Wednesday, November 23, 2011

The Fence

The fence has been updated.

Here it is not long after the earthquake of September 4,2010:

and here it is as I found it when I passed on my way to work on Monday:

Sunday, November 20, 2011

Tuesday Poem: The Person You Love

The Person You Love

The one you love is 72.8% water

The one you love is a rising torrent,
wet shoes in a flooded basement.
The one you love is a dark pine forest
where you wander without a map.
Rain drips from the branches
and runs down the back of your neck.
The one you love is 72.8% water
and 4.9% grudges.

The one you love is a house on a crumbling headland
under a sky stippled with blackbirds.
The house has many hidden rooms
A woman with a leashed panther
guards the cliff top path.
The one you love is 72.8% water
and 6.1% mystery

The one you love is a crumpled newspaper
and stacked kindling. The one you love
is crackling flames at the touch of a match,
the news ablaze, a burning bride.
The one you love is 72.8% water
and 9.3% fire.

The one you love is an exam for which you haven’t studied.
Your poems in a book published
before you were born.
The one you love
is a girl who carries lions
alongside waves crashing on the shore.

The one you love is 72.8% water,
6.1% mystery, 4.9% grudges,
9.3% fire, and 3.2% salt.

- Catherine Fitchett

"The Person You Love" appears in "Voiceprints 3", a collection of poems recently released by the Canterbury Poets' Collective. Submissions were invited from guest poets and open mic readers from the 2010 season.

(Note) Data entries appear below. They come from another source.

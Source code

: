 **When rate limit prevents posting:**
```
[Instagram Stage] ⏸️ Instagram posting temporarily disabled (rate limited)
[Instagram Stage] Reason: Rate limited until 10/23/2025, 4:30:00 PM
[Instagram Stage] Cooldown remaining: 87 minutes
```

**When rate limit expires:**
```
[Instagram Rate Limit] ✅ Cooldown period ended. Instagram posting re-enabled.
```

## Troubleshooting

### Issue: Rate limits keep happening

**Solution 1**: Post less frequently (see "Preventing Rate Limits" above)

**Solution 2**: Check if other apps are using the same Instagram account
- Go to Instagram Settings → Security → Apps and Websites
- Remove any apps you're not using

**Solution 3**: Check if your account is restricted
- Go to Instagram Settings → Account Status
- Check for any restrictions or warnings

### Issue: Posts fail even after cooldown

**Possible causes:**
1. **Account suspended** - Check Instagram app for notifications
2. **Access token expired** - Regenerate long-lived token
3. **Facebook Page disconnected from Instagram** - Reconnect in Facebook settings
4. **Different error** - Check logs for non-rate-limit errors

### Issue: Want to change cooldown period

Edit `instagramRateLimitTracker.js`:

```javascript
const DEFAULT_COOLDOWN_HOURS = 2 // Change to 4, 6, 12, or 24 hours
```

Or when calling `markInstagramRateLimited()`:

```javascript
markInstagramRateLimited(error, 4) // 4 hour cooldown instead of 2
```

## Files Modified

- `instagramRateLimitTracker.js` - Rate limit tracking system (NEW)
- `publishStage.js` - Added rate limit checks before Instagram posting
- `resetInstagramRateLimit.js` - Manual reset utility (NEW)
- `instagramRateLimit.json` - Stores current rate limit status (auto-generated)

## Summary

The origin of the poem was a phrase I mysteriously found when leafing through old poetry notes - presumably jotted down from a science text or article - "the one you love is 72.8% water". All other percentages in the poem, I have to admit, are entirely my invention. Many of the images are dream fragments.

More Tuesday poems can be found at the main hub site, and at the links in the sidebar of that site.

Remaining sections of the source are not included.